[GIVEN DATA]
# # # # #

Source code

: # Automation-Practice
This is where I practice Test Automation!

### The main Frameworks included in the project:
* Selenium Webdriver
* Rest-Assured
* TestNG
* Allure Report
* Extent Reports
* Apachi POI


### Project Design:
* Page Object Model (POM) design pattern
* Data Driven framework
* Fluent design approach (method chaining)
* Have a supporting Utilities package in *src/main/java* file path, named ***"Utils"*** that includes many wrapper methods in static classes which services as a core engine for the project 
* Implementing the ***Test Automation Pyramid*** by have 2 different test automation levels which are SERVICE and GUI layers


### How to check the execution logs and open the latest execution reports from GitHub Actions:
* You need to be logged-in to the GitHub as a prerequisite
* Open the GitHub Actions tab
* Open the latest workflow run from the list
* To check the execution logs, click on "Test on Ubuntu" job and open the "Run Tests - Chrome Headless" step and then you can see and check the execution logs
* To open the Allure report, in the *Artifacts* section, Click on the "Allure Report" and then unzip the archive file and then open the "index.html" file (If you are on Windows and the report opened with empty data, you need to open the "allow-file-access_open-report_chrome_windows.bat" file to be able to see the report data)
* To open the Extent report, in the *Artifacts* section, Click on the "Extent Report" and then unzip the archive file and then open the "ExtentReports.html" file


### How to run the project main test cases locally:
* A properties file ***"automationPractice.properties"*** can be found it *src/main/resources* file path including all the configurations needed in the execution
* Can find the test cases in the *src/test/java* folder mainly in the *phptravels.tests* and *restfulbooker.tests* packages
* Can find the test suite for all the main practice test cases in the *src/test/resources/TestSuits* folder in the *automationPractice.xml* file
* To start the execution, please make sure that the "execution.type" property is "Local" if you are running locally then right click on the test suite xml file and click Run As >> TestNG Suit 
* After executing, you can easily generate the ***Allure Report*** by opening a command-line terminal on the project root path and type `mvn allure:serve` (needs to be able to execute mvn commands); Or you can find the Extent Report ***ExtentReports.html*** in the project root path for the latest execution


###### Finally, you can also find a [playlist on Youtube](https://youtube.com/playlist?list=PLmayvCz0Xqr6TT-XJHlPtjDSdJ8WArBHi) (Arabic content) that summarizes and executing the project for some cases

# # # # #

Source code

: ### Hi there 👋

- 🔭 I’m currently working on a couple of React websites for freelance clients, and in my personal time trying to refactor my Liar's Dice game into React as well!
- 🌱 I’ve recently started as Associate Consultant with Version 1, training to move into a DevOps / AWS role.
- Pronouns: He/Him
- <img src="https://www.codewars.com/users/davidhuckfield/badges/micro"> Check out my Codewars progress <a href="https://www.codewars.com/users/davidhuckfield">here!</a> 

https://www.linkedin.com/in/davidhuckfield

# # # # #

[TASK TO COMPLETE]
Count up the lines in the entries above where the word "logs" appears, and give the figure with nothing added.

[EXERCISE RESPONSE]
2